Una collaborazione di caccia
Alla base di questa collaborazione sta la coesione del banco di prede, principalmente acciughe (Encrasicholina sp.) e sardelle (Amblygaster sp.).
Questi pesci, quando si muovono in gruppo, mantengono una formazione compatta e coordinata, secondo una strategia difensiva che rende difficile per i predatori isolare e catturare singoli individui. Attraverso le immagini aeree riprese dai droni, i ricercatori hanno misurato la coesione del banco analizzando la forma del poligono che lo delimitava: un poligono più ampio indicava una minore coesione, quindi una maggiore vulnerabilità.
Dai video si è notato che gli attacchi dei pesci vela riducevano drasticamente la coesione del banco. Il rapido movimento del pesce vela e i suoi colpi di rostro creavano momenti di dispersione e confusione tra le prede, rendendole più facili da catturare.
Si è visto, inoltre, che le sterne attaccavano con maggiore frequenza subito dopo l’attacco del pesce vela, sfruttando le finestre di opportunità create dalla dispersione del banco.

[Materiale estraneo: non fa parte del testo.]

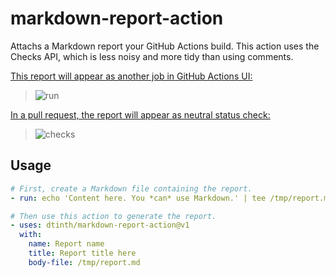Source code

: # markdown-report-action
Attachs a Markdown report your GitHub Actions build. This action uses the Checks API, which is less noisy and more tidy than using comments.

[This report will appear as another job in GitHub Actions UI:](https://github.com/dtinth/markdown-report-action/runs/4339917802?check_suite_focus=true)

> ![run](https://user-images.githubusercontent.com/193136/143671955-586c13d6-c505-4b10-aab9-6f9343f02ebe.png)

[In a pull request, the report will appear as neutral status check:](https://github.com/dtinth/markdown-report-action/pull/1/checks?check_run_id=4339917802)

> ![checks](https://user-images.githubusercontent.com/193136/143671954-776ea75c-f369-4677-9b7e-d5c8918b9b5d.png)

## Usage

```yaml
# First, create a Markdown file containing the report.
- run: echo 'Content here. You *can* use Markdown.' | tee /tmp/report.md

# Then use this action to generate the report.
- uses: dtinth/markdown-report-action@v1
  with:
    name: Report name
    title: Report title here
    body-file: /tmp/report.md
```
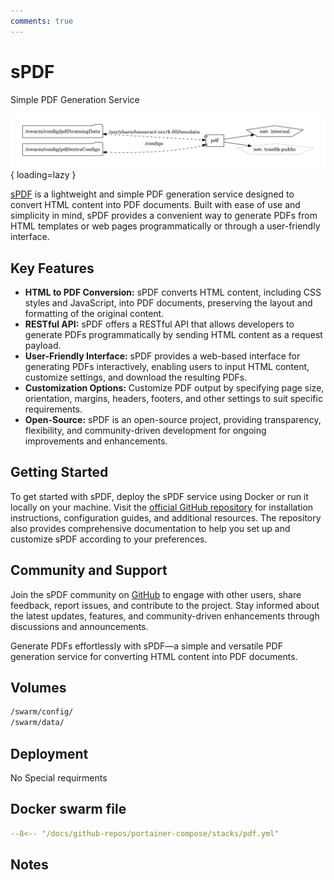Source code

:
 ```yaml
---
comments: true
---
```


# sPDF

Simple PDF Generation Service

![pdf diagram](../assets/diagrams/pdf.png){ loading=lazy }

[sPDF](https://github.com/frooodle/s-pdf) is a lightweight and simple PDF generation service designed to convert HTML content into PDF documents. Built with ease of use and simplicity in mind, sPDF provides a convenient way to generate PDFs from HTML templates or web pages programmatically or through a user-friendly interface.

## Key Features

- **HTML to PDF Conversion:** sPDF converts HTML content, including CSS styles and JavaScript, into PDF documents, preserving the layout and formatting of the original content.
- **RESTful API:** sPDF offers a RESTful API that allows developers to generate PDFs programmatically by sending HTML content as a request payload.
- **User-Friendly Interface:** sPDF provides a web-based interface for generating PDFs interactively, enabling users to input HTML content, customize settings, and download the resulting PDFs.
- **Customization Options:** Customize PDF output by specifying page size, orientation, margins, headers, footers, and other settings to suit specific requirements.
- **Open-Source:** sPDF is an open-source project, providing transparency, flexibility, and community-driven development for ongoing improvements and enhancements.

## Getting Started

To get started with sPDF, deploy the sPDF service using Docker or run it locally on your machine. Visit the [official GitHub repository](https://github.com/frooodle/s-pdf) for installation instructions, configuration guides, and additional resources. The repository also provides comprehensive documentation to help you set up and customize sPDF according to your preferences.

## Community and Support

Join the sPDF community on [GitHub](https://github.com/frooodle/s-pdf) to engage with other users, share feedback, report issues, and contribute to the project. Stay informed about the latest updates, features, and community-driven enhancements through discussions and announcements.

Generate PDFs effortlessly with sPDF—a simple and versatile PDF generation service for converting HTML content into PDF documents.


## Volumes

```bash
/swarm/config/
/swarm/data/
```

## Deployment
No Special requirments

## Docker swarm file
``` yaml linenums="1" 
--8<-- "/docs/github-repos/portainer-compose/stacks/pdf.yml"
```

## Notes

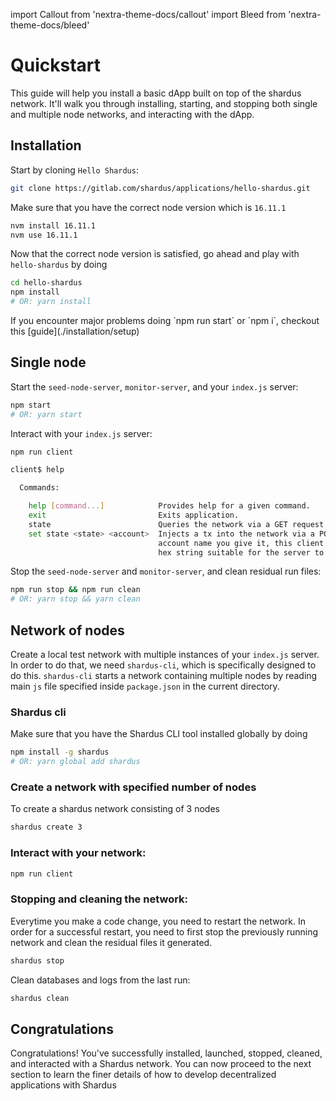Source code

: import Callout from 'nextra-theme-docs/callout'
import Bleed from 'nextra-theme-docs/bleed'

# Quickstart

This guide will help you install a basic dApp built on top of the shardus
network. It'll walk you through installing, starting, and stopping both
single and multiple node networks, and interacting with the dApp.

## Installation


Start by cloning `Hello Shardus`:

```bash
git clone https://gitlab.com/shardus/applications/hello-shardus.git
```
Make sure that you have the correct node version which is `16.11.1`

```bash
nvm install 16.11.1
nvm use 16.11.1
```
Now that the correct node version is satisfied, go ahead and play with `hello-shardus` by doing
```bash
cd hello-shardus
npm install
# OR: yarn install
```

<Callout emoji="⚠️" type="error">
If you encounter major problems doing `npm run start` or `npm i`, checkout this [guide](./installation/setup)
</Callout>

## Single node

Start the `seed-node-server`, `monitor-server`, and your `index.js` server:

```bash
npm start
# OR: yarn start
```

Interact with your `index.js` server:

```bash
npm run client

client$ help

  Commands:

    help [command...]            Provides help for a given command.
    exit                         Exits application.
    state                        Queries the network via a GET request to /state.
    set state <state> <account>  Injects a tx into the network via a POST request to /inject. Whatever
                                 account name you give it, this client will hash that to create a 32 byte
                                 hex string suitable for the server to use as an account address.
```

Stop the `seed-node-server` and `monitor-server`, and clean residual run files:

```bash
npm run stop && npm run clean
# OR: yarn stop && yarn clean
```

## Network of nodes

Create a local test network with multiple instances of your `index.js` server. In order to do that, we need `shardus-cli`, which is specifically designed to do this.
`shardus-cli` starts a network containing multiple nodes by reading main `js` file specified inside `package.json` in the current directory.

### Shardus cli
<Callout emoji="💡" type="default">
Make sure that you have the Shardus CLI tool installed globally by doing

```bash
npm install -g shardus
# OR: yarn global add shardus
```

</Callout>

### Create a network with specified number of nodes
To create a shardus network consisting of 3 nodes
```bash
shardus create 3
```

### Interact with your network:

```bash
npm run client
```

### Stopping and cleaning the network:
Everytime you make a code change, you need to restart the network. In order for a successful restart, you need to first stop the previously running network and clean the residual files it generated.
```bash
shardus stop
```
Clean databases and logs from the last run:

```bash
shardus clean
```
## Congratulations
Congratulations! You've successfully installed, launched, stopped, cleaned, and interacted with a Shardus network. You can now proceed to the next section to learn the finer details of how to develop decentralized applications with Shardus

Più l’attacco della sterna era ravvicinato a quello del pesce vela, minore era la coesione del banco e quindi maggiori le sue probabilità di successo.
I risultati suggeriscono quindi che i pesci vela, pur non traendo alcun beneficio diretto da questa interazione, facilitano la caccia delle sterne, creando un vantaggio unilaterale per gli uccelli.
Due commensali molto diversi
Questa relazione, definita commensalismo, rappresenta un esempio affascinante di come le interazioni tra specie possano essere complesse e inaspettate.
Oltre all’azione dei pesci vela, altri fattori potrebbero contribuire alla diminuzione della coesione del banco, come la presenza minacciosa del pesce vela stesso o l’avvicinarsi delle sterne.
Lo studio evidenzia l’importanza di utilizzare tecnologie innovative, come i droni, per studiare le dinamiche predatorie in mare aperto. Inoltre, apre nuove prospettive per la comprensione delle complesse reti trofiche che regolano gli ecosistemi marini, sottolineando l’interdipendenza tra le specie e la delicatezza di questi equilibri.